Lewis and Calvert also wrote to Los Angeles Mayor Antonio Villaraigosa, warning that the city's Los Angeles World Airports agency must take immediate steps to either improve business at Ontario or turn it over to Inland Empire officials to operate and market. Without immediate action, Lewis and Calvert warned that the airport may be lost to the region.
"We strongly urge DOT to closely examine Los Angeles World Airport's governance of Ontario International Airport," the congressmen wrote to LaHood. "As currently structured, the aviation, traffic, and environmental needs of southern California are not being satisfied. Without action, we are precariously close to losing the airport, a vital component to the economic health of San Bernardino and Riverside counties."
As frequent flyers in and out of Ontario, Congressman Lewis and Congressman Calvert have become alarmed by the sharp decline in airline service at the Inland Empire's only commercial airport. Their concern has been heightened by recent news accounts indicating that LAWA appears to have no plan to entice more flights into the airport.
"While air travel nationwide has declined, passenger traffic at LAX has actually increased over last year, while Ontario is often completely deserted these days," Lewis said. "I understand why Los Angeles would make protecting LAX a priority - but that is all the more reason why we need to move control to our local officials who would provide similar support for Ontario."
"Maximizing the potential of a medium-hub, full-service airport such as Ontario Airport is key to the success of the Inland Empire, especially at a time when our economy is struggling," Calvert said.
Once a rising star among midsize airports, Ontario is now faced with many challenges, the congressmen wrote to Villaraigosa. Saddled with high fees and expensive fares, Ontario has lost an estimated 8,000 airport related jobs and $400 million in yearly business activity. Flights have been reduced by 47% and 60% fewer destinations are served. The airport has lost a third of its passengers since 2007. The impact of Ontario's troubles on the already struggling Inland Empire has been enormous.
The FAA has been an eager supporter of the Los Angeles World Airports' plan to spread air traffic more evenly among airports throughout the Southern California region. By turning its focus almost entirely on LAX at the expense of Ontario operations, LAWA is seriously undermining that plan, Lewis and Calvert said.
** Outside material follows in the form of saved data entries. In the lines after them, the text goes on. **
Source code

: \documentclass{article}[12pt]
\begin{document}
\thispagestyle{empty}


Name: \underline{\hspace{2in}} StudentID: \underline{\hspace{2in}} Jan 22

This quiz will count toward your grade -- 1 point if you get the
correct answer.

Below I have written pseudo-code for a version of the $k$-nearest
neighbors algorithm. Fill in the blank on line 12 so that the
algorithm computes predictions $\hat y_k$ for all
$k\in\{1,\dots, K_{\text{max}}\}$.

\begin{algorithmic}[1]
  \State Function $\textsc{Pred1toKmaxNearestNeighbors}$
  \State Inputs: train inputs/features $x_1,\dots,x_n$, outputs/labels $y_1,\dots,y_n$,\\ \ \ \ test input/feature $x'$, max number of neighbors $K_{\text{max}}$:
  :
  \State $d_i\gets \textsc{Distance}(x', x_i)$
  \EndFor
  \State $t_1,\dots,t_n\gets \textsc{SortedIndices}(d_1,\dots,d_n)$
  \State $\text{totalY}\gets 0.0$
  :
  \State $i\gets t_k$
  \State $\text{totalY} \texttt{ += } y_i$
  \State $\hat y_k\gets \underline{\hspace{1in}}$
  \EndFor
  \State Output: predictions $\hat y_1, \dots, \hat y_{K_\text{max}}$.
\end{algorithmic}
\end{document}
It is time to turn the operations over to more local control -- either the city of Ontario or some Inland Empire airport authority -- to ensure some agency is focused entirely on the success of the local airport, he said.
"Los Angeles has been a big investor in the success of Ontario, but so has the FAA, and time is running short for us to protect that investment," Lewis said. "We need aggressive management now that will work for the improvement of Ontario, and not have to worry if more flights in one location might result in fewer somewhere else."
"Aggressively planning for the future of Ontario airport and making it a strong alternative to LAX for passengers benefits everyone," Calvert said.
Lewis worked closely with LaHood during his time in Congress, when they were both members of the House Appropriations Committee for many years. Lewis and Calvert, who is also a member of the committee, hope to draw on their relationship with LaHood to convince the FAA to push for a resolution to the Ontario decline.